За день до объявления Нобелевской премии мира в газете вспоминали Политковскую в связи с 15-летием со дня ее убийства и истечением срока давности расследования этого преступления. В сущности, Анна Политковская – тоже вместе с Муратовым лауреат этой премии.
В течение всей своей карьеры Муратов вытаскивал на свет самые неприглядные факты о власти и о тех людях, которые неправедно кормятся от нее. Без конца выручал людей из труднейших ситуаций, в том числе когда его же сотрудников «брали» прямо у дверей редакции. Иногда трудно понять, где для него заканчивается правозащита и начинается журналистика, и наоборот.

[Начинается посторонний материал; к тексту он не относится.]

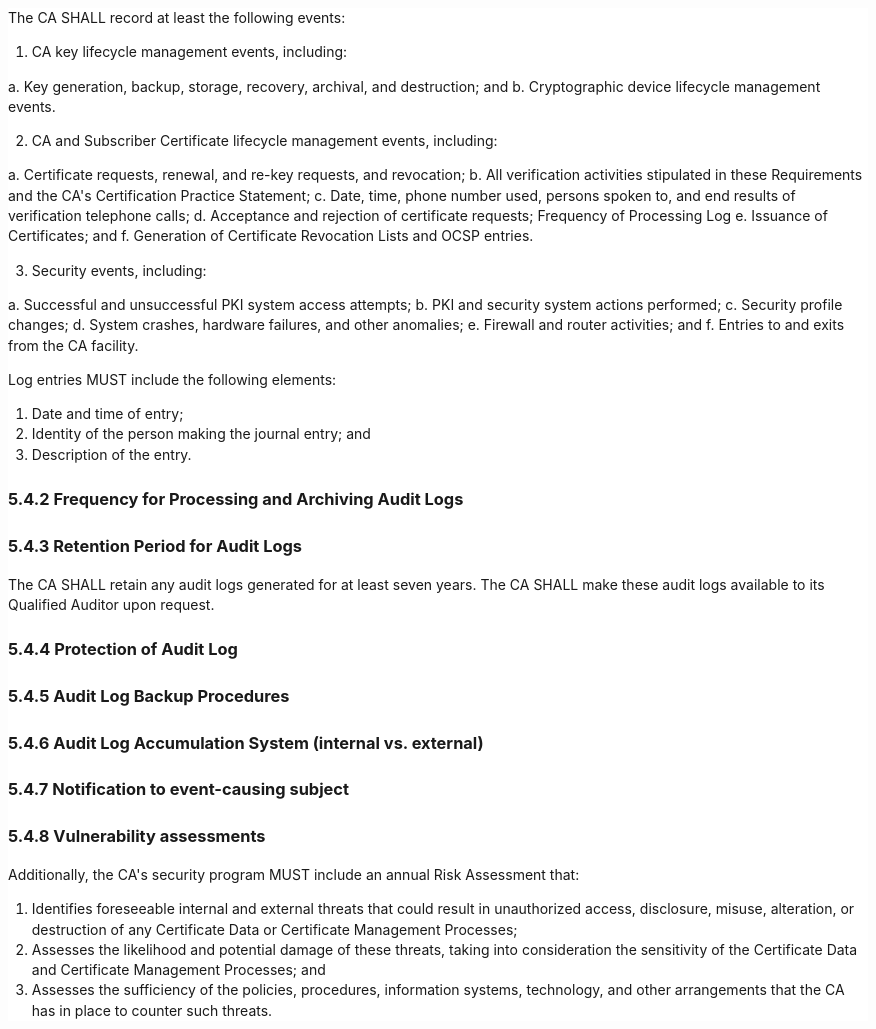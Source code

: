 The CA SHALL record at least the following events:

1. CA key lifecycle management events, including:

  a. Key generation, backup, storage, recovery, archival, and destruction; and
  b. Cryptographic device lifecycle management events.

2. CA and Subscriber Certificate lifecycle management events, including:

  a. Certificate requests, renewal, and re-key requests, and revocation;
  b. All verification activities stipulated in these Requirements and the CA's Certification Practice Statement;
  c. Date, time, phone number used, persons spoken to, and end results of verification telephone calls;
  d. Acceptance and rejection of certificate requests; Frequency of Processing Log
  e. Issuance of Certificates; and
  f. Generation of Certificate Revocation Lists and OCSP entries.

3. Security events, including:

  a. Successful and unsuccessful PKI system access attempts;
  b. PKI and security system actions performed;
  c. Security profile changes;
  d. System crashes, hardware failures, and other anomalies;
  e. Firewall and router activities; and
  f. Entries to and exits from the CA facility.

Log entries MUST include the following elements:

1. Date and time of entry;
2. Identity of the person making the journal entry; and
3. Description of the entry.

### 5.4.2 Frequency for Processing and Archiving Audit Logs

### 5.4.3 Retention Period for Audit Logs
The CA SHALL retain any audit logs generated for at least seven years. The CA SHALL make these audit logs available to its Qualified Auditor upon request.

### 5.4.4 Protection of Audit Log

### 5.4.5 Audit Log Backup Procedures

### 5.4.6 Audit Log Accumulation System (internal vs. external)

### 5.4.7 Notification to event-causing subject

### 5.4.8 Vulnerability assessments
Additionally, the CA's security program MUST include an annual Risk Assessment that:

1. Identifies foreseeable internal and external threats that could result in unauthorized access, disclosure, misuse, alteration, or destruction of any Certificate Data or Certificate Management Processes;
2. Assesses the likelihood and potential damage of these threats, taking into consideration the sensitivity of the Certificate Data and Certificate Management Processes; and
3. Assesses the sufficiency of the policies, procedures, information systems, technology, and other arrangements that the CA has in place to counter such threats.
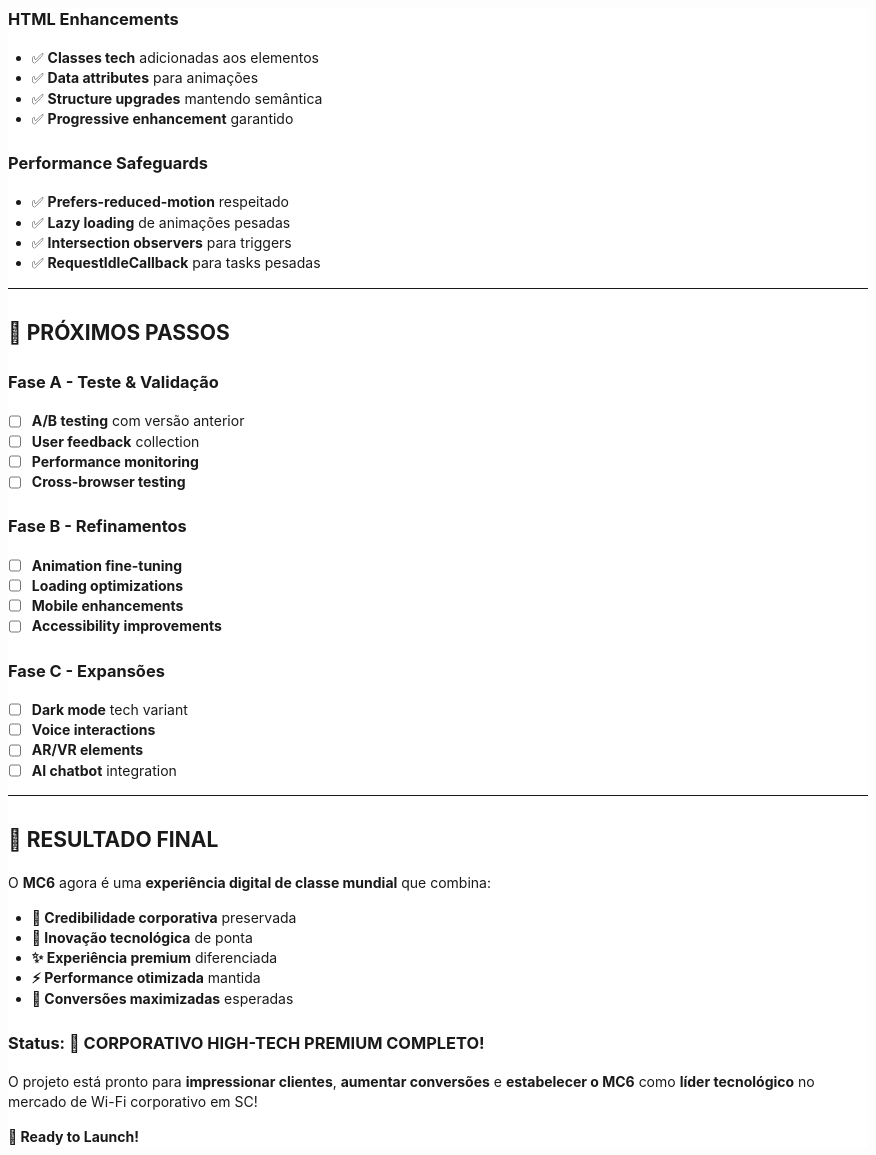 ### **HTML Enhancements**
- ✅ **Classes tech** adicionadas aos elementos
- ✅ **Data attributes** para animações
- ✅ **Structure upgrades** mantendo semântica
- ✅ **Progressive enhancement** garantido

### **Performance Safeguards**
- ✅ **Prefers-reduced-motion** respeitado
- ✅ **Lazy loading** de animações pesadas
- ✅ **Intersection observers** para triggers
- ✅ **RequestIdleCallback** para tasks pesadas

---

## 🚀 **PRÓXIMOS PASSOS**

### **Fase A - Teste & Validação**
- [ ] **A/B testing** com versão anterior
- [ ] **User feedback** collection
- [ ] **Performance monitoring** 
- [ ] **Cross-browser testing**

### **Fase B - Refinamentos**  
- [ ] **Animation fine-tuning**
- [ ] **Loading optimizations**
- [ ] **Mobile enhancements**
- [ ] **Accessibility improvements**

### **Fase C - Expansões**
- [ ] **Dark mode** tech variant
- [ ] **Voice interactions**
- [ ] **AR/VR elements**
- [ ] **AI chatbot** integration

---

## 🎉 **RESULTADO FINAL**

O **MC6** agora é uma **experiência digital de classe mundial** que combina:

- **🏢 Credibilidade corporativa** preservada
- **🚀 Inovação tecnológica** de ponta  
- **✨ Experiência premium** diferenciada
- **⚡ Performance otimizada** mantida
- **🎯 Conversões maximizadas** esperadas

### **Status: 🌟 CORPORATIVO HIGH-TECH PREMIUM COMPLETO!**

O projeto está pronto para **impressionar clientes**, **aumentar conversões** e **estabelecer o MC6** como **líder tecnológico** no mercado de Wi-Fi corporativo em SC! 

**🚀 Ready to Launch!**
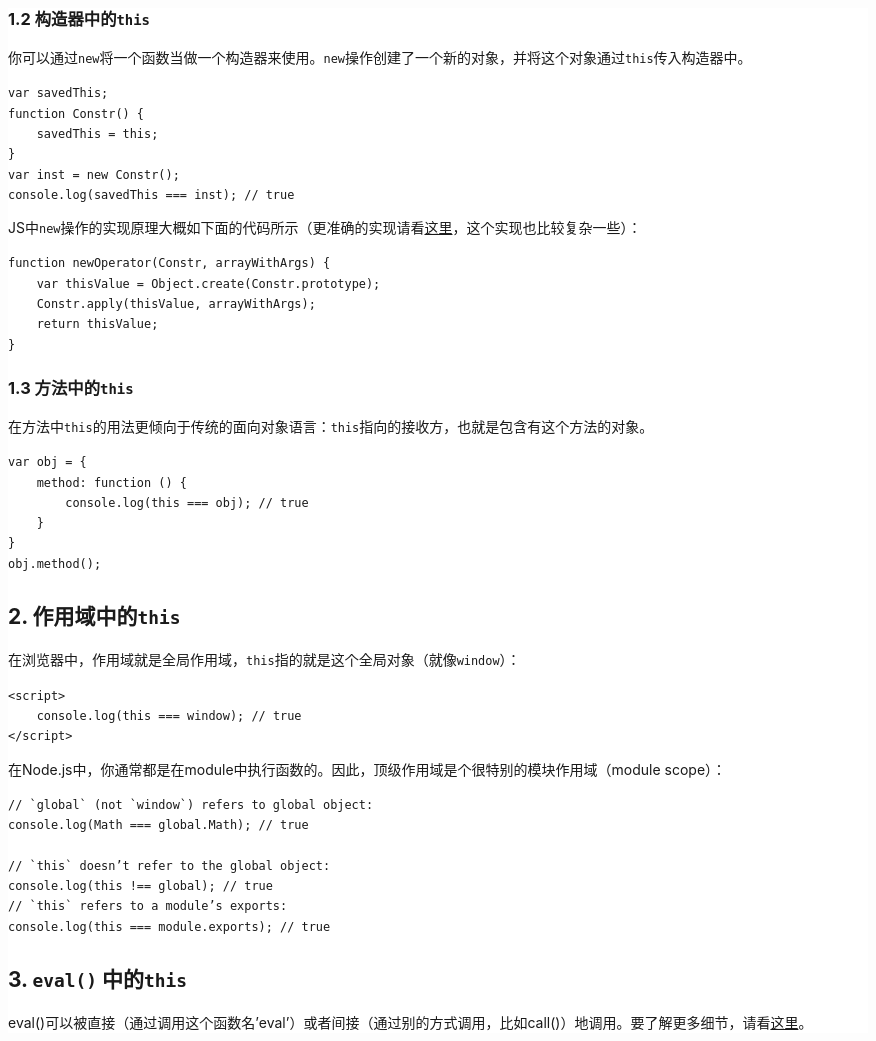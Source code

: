 ### 1.2 构造器中的`this`

你可以通过`new`将一个函数当做一个构造器来使用。`new`操作创建了一个新的对象，并将这个对象通过`this`传入构造器中。

    var savedThis;
    function Constr() {
        savedThis = this;
    }
    var inst = new Constr();
    console.log(savedThis === inst); // true


JS中`new`操作的实现原理大概如下面的代码所示（更准确的实现请看[这里](http://speakingjs.com/es5/ch17.html#_the`new`operator_implemented_in_javascript)，这个实现也比较复杂一些）：

    function newOperator(Constr, arrayWithArgs) {
        var thisValue = Object.create(Constr.prototype);
        Constr.apply(thisValue, arrayWithArgs);
        return thisValue;
    }

### 1.3 方法中的`this`

在方法中`this`的用法更倾向于传统的面向对象语言：`this`指向的接收方，也就是包含有这个方法的对象。

    var obj = {
        method: function () {
            console.log(this === obj); // true
        }
    }
    obj.method();

## 2. 作用域中的`this`

在浏览器中，作用域就是全局作用域，`this`指的就是这个全局对象（就像`window`）：

    <script>
        console.log(this === window); // true
    </script>

在Node.js中，你通常都是在module中执行函数的。因此，顶级作用域是个很特别的模块作用域（module scope）：

    // `global` (not `window`) refers to global object:
    console.log(Math === global.Math); // true
     
    // `this` doesn’t refer to the global object:
    console.log(this !== global); // true
    // `this` refers to a module’s exports:
    console.log(this === module.exports); // true


## 3. `eval()` 中的`this`

eval()可以被直接（通过调用这个函数名’eval’）或者间接（通过别的方式调用，比如call()）地调用。要了解更多细节，请看[这里](http://speakingjs.com/es5/ch23.html#_indirect_eval_evaluates_in_global_scope)。
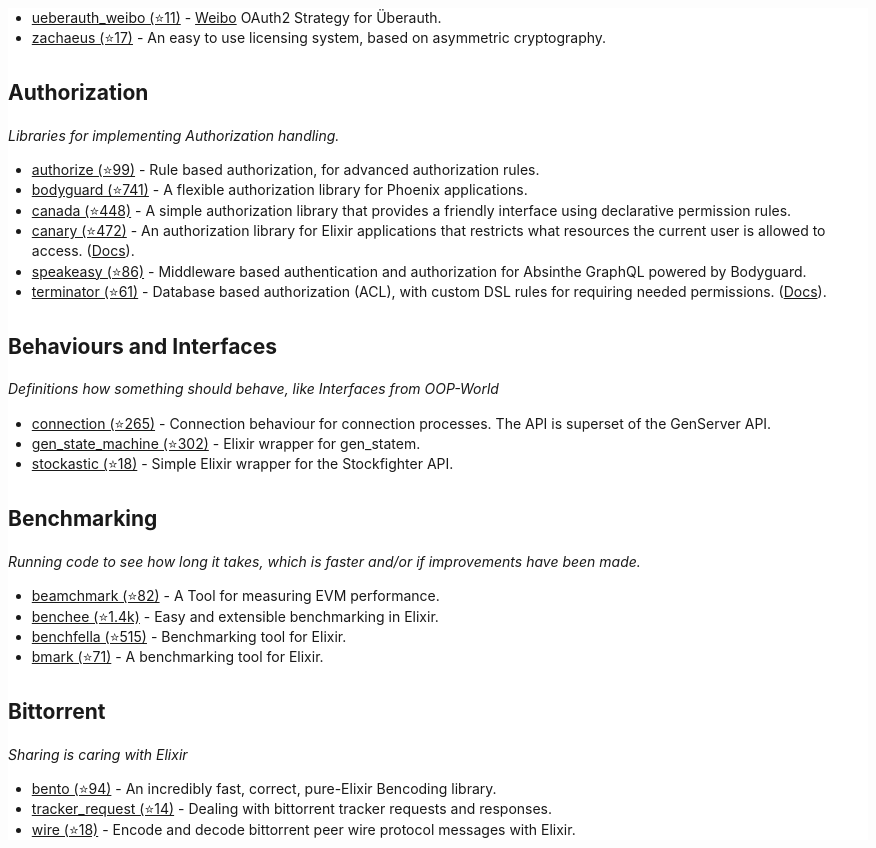 *   [ueberauth\_weibo (⭐11)](https://github.com/he9qi/ueberauth_weibo) - [Weibo](https://weibo.com) OAuth2 Strategy for Überauth.
*   [zachaeus (⭐17)](https://github.com/railsmechanic/zachaeus) - An easy to use licensing system, based on asymmetric cryptography.

## Authorization

*Libraries for implementing Authorization handling.*

*   [authorize (⭐99)](https://github.com/jfrolich/authorize) - Rule based authorization, for advanced authorization rules.
*   [bodyguard (⭐741)](https://github.com/schrockwell/bodyguard) - A flexible authorization library for Phoenix applications.
*   [canada (⭐448)](https://github.com/jarednorman/canada) - A simple authorization library that provides a friendly interface using declarative permission rules.
*   [canary (⭐472)](https://github.com/cpjk/canary) - An authorization library for Elixir applications that restricts what resources the current user is allowed to access. ([Docs](https://hexdocs.pm/canary/api-reference.html)).
*   [speakeasy (⭐86)](https://github.com/coryodaniel/speakeasy) - Middleware based authentication and authorization for Absinthe GraphQL powered by Bodyguard.
*   [terminator (⭐61)](https://github.com/MilosMosovsky/terminator) - Database based authorization (ACL), with custom DSL rules for requiring needed permissions. ([Docs](https://hexdocs.pm/terminator/readme.html)).

## Behaviours and Interfaces

*Definitions how something should behave, like Interfaces from OOP-World*

*   [connection (⭐265)](https://github.com/fishcakez/connection) - Connection behaviour for connection processes. The API is superset of the GenServer API.
*   [gen\_state\_machine (⭐302)](https://github.com/antipax/gen_state_machine) - Elixir wrapper for gen\_statem.
*   [stockastic (⭐18)](https://github.com/shanewilton/stockastic) - Simple Elixir wrapper for the Stockfighter API.

## Benchmarking

*Running code to see how long it takes, which is faster and/or if improvements have been made.*

*   [beamchmark (⭐82)](https://github.com/membraneframework/beamchmark) - A Tool for measuring EVM performance.
*   [benchee (⭐1.4k)](https://github.com/PragTob/benchee) - Easy and extensible benchmarking in Elixir.
*   [benchfella (⭐515)](https://github.com/alco/benchfella) - Benchmarking tool for Elixir.
*   [bmark (⭐71)](https://github.com/joekain/bmark) - A benchmarking tool for Elixir.

## Bittorrent

*Sharing is caring with Elixir*

*   [bento (⭐94)](https://github.com/folz/bento) - An incredibly fast, correct, pure-Elixir Bencoding library.
*   [tracker\_request (⭐14)](https://github.com/alehander42/tracker_request) - Dealing with bittorrent tracker requests and responses.
*   [wire (⭐18)](https://github.com/alehander42/wire) - Encode and decode bittorrent peer wire protocol messages with Elixir.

Это человек, который может сесть за стол с министром в погонах и убедить его в своей правоте. Или за стол напротив Владимира Путина и задать ему вопрос по существу – не «Доколе?» и не в формате прямой линии, а тот, который первое лицо не ждет.
Потому что вопрос этот содержательный, требующий решений и обладающий некоторой информационной новизной.
Эти свойства Муратова и его газеты не остаются незамеченными. Премию дали журналисту – вместе с другим журналистом, но тоже из страны, где свобода слова находится под ударом. Главному редактору газеты, которая всегда противостояла власти, занималась правозащитой и основала в России жанр журналистского расследования.
Да, ее дали не Алексею Навальному, но тому человеку, кто персонифицирует в стране свободу слова, столь важную для того, чтобы главный оппонент режима не остался в информационном вакууме, а значит, без публичной защиты.
В этом есть логика. Как с точки зрения Запада, так и в нашем «домашнем» понимании.
* * *
Андрей Колесников
- руководитель программы «Российская внутренняя политика и политические институты» Московского Центра Карнеги
Московский центр «Carnegie»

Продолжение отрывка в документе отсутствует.